[Records from a dataset]
################
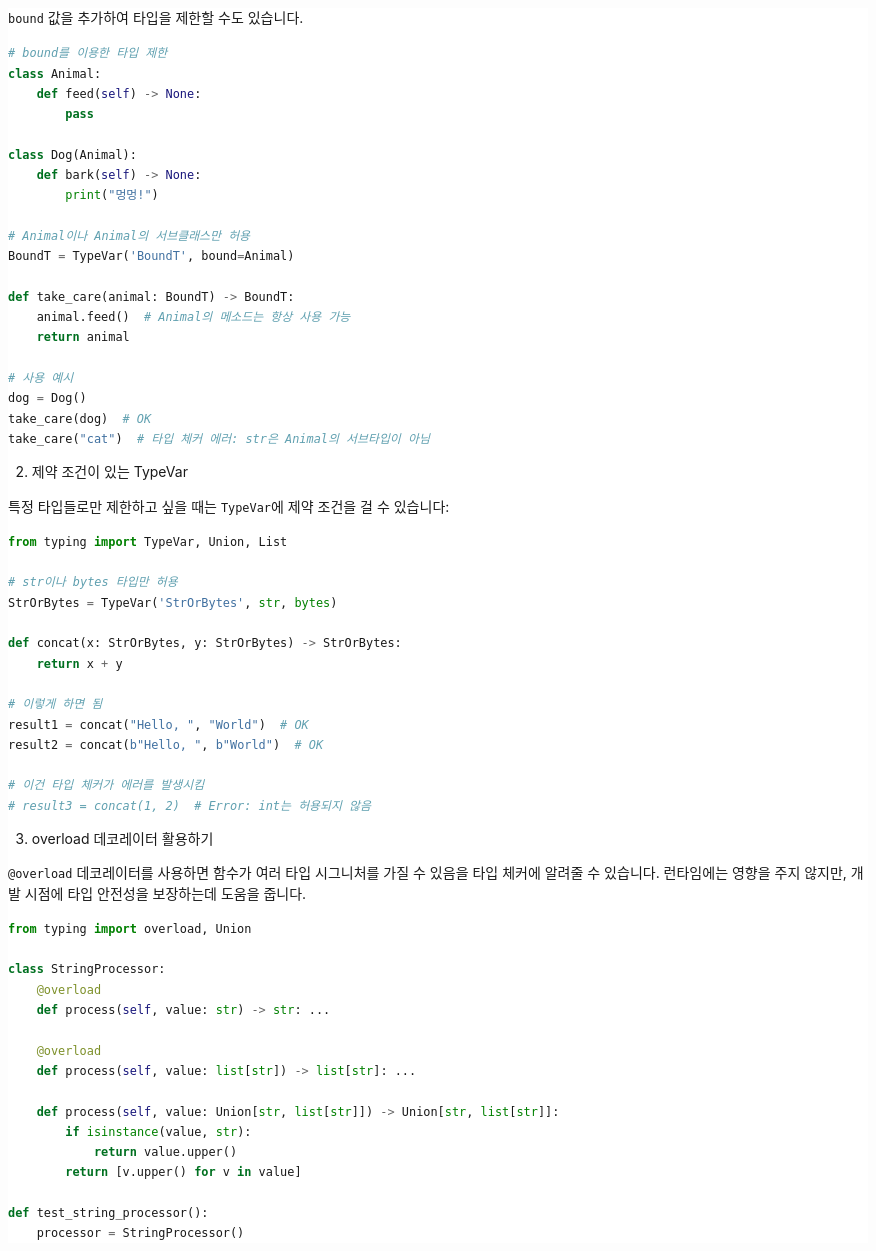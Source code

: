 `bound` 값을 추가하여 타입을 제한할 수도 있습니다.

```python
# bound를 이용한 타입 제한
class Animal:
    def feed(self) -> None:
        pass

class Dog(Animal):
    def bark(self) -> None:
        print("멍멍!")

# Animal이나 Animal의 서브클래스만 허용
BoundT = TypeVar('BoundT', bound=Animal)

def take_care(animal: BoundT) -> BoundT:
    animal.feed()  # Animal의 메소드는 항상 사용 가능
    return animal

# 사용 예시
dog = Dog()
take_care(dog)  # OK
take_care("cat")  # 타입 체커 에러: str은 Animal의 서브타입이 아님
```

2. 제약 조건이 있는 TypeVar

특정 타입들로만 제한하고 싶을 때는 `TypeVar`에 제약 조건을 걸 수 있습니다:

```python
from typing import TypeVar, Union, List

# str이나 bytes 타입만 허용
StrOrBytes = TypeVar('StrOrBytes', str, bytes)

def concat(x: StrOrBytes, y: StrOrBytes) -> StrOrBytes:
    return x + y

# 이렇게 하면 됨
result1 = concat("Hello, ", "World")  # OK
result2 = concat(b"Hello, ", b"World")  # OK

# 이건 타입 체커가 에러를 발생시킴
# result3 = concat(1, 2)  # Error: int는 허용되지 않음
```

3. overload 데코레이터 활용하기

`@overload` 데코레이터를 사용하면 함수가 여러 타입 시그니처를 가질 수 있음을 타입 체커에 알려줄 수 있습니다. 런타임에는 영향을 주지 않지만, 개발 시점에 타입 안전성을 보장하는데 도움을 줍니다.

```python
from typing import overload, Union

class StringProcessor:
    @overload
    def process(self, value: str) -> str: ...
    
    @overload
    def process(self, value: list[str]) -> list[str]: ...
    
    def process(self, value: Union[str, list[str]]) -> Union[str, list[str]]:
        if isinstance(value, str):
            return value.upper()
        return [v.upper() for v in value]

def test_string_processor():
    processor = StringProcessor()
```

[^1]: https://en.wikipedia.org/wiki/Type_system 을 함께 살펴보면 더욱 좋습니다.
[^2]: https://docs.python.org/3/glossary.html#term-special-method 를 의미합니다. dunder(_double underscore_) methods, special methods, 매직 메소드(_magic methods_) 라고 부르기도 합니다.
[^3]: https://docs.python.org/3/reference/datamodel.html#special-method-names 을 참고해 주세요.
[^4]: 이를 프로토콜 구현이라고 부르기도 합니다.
################
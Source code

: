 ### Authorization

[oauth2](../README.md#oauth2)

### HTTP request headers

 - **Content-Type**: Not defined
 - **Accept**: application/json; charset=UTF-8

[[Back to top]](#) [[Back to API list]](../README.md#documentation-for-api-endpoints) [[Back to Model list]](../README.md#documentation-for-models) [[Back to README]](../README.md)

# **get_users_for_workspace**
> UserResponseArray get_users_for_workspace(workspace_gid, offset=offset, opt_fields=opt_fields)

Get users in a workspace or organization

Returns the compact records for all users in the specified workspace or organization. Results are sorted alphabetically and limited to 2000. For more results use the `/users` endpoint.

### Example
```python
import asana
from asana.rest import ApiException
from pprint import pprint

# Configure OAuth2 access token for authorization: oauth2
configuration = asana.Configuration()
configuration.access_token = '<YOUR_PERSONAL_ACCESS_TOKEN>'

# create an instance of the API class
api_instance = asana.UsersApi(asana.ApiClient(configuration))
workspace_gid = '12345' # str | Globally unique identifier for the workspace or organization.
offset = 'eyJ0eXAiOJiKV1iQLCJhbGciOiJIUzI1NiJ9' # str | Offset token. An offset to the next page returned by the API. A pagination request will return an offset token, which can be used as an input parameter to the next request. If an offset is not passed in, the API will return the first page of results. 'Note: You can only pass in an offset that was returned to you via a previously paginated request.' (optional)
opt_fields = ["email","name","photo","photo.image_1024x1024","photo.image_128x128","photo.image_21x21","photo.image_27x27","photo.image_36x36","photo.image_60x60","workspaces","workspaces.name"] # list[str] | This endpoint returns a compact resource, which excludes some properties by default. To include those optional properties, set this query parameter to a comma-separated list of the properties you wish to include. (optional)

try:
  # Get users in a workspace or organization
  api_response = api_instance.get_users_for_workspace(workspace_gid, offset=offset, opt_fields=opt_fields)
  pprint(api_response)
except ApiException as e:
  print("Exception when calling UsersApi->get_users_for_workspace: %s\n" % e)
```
################
Line count for the word "pass": tally the lines in the records that include it and give only the result.

2